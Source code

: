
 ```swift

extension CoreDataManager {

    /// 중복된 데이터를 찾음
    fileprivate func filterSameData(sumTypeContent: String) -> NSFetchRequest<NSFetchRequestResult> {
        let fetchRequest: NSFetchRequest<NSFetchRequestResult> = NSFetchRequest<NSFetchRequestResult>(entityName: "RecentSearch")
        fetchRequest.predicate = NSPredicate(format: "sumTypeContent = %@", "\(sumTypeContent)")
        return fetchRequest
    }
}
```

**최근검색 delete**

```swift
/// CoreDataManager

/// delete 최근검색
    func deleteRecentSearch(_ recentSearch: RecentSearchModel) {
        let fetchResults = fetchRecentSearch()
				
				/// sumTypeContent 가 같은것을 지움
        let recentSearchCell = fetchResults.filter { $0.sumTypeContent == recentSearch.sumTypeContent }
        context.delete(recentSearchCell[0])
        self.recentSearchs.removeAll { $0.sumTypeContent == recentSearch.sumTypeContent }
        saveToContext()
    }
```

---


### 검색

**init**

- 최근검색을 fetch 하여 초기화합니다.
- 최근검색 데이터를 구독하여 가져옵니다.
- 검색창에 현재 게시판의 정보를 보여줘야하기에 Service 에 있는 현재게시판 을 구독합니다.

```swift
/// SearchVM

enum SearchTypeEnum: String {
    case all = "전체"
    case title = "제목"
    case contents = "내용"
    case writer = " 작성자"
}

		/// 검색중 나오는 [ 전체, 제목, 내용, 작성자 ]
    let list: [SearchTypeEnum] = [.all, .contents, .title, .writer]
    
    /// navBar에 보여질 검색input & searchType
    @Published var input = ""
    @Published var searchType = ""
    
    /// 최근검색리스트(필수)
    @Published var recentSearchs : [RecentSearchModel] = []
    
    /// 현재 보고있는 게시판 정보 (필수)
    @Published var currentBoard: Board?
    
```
○ ○ ○
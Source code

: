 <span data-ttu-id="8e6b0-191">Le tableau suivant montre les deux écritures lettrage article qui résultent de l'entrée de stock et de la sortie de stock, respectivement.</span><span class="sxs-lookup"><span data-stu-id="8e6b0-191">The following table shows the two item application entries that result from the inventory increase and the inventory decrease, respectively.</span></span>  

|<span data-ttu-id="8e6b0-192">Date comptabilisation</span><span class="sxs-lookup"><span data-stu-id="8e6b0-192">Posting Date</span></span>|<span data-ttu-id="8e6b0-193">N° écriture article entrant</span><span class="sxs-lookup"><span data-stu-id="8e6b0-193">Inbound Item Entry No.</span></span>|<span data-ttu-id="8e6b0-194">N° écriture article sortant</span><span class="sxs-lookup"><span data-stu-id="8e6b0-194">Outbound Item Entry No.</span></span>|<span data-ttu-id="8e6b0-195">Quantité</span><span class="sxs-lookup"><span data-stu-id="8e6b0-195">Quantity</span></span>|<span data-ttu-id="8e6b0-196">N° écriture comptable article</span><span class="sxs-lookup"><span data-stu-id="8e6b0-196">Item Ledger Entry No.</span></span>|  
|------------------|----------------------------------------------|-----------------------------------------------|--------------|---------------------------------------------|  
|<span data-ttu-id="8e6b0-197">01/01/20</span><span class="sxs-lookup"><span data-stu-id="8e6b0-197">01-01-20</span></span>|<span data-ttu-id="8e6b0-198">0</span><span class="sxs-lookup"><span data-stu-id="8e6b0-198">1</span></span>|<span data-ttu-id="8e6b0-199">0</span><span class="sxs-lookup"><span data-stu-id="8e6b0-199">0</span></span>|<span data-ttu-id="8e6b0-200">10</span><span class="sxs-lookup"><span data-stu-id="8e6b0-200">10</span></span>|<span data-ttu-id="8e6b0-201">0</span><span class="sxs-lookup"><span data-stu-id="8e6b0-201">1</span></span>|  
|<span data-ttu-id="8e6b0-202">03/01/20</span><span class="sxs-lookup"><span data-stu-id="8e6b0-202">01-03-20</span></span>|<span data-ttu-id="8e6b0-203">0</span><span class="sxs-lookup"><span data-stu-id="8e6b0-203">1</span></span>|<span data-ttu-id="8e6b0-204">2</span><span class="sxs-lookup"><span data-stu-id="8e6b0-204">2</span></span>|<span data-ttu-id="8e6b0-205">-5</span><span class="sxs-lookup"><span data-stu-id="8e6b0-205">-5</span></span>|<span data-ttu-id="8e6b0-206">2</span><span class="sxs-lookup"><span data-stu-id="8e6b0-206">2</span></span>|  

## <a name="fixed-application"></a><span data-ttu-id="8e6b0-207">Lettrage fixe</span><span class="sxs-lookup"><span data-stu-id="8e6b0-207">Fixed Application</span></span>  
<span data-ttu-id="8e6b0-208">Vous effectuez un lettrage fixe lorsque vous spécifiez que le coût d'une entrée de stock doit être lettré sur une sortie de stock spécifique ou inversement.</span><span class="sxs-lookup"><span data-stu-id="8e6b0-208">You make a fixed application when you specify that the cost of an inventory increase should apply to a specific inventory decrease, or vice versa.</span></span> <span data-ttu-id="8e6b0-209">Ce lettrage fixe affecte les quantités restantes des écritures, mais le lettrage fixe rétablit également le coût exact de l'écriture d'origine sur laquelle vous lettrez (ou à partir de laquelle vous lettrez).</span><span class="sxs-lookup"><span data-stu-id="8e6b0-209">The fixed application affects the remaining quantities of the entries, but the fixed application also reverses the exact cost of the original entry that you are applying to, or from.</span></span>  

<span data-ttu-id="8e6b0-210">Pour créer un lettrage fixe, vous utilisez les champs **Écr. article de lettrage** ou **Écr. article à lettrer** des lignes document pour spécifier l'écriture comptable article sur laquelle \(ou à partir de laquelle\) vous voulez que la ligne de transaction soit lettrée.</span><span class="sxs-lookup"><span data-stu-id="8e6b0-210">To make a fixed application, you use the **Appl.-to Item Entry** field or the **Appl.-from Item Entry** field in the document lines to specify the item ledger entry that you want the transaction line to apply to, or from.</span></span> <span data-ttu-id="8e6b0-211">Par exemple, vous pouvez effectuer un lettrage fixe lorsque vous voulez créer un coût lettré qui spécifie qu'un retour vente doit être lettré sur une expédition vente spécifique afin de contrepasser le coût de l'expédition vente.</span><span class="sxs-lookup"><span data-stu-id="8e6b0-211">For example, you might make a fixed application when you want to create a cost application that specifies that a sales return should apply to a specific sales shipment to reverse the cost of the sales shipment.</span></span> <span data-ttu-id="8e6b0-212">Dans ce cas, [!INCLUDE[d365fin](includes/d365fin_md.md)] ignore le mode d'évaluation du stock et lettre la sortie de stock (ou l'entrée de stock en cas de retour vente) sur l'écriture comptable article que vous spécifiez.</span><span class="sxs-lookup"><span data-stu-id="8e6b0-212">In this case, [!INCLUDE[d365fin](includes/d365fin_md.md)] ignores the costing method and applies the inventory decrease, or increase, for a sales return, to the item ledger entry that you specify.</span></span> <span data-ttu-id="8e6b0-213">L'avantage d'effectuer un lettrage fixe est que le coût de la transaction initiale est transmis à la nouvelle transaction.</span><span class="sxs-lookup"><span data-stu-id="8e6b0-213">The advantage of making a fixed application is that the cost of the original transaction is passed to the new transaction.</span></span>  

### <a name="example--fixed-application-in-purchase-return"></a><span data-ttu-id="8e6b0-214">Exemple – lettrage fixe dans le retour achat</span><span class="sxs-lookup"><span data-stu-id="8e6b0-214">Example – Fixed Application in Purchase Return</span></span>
○ ○ ○
**What is expected**
Say how many lines of the data hold the word "sumTypeContent", and leave out everything but the number.

**Output of the task**
5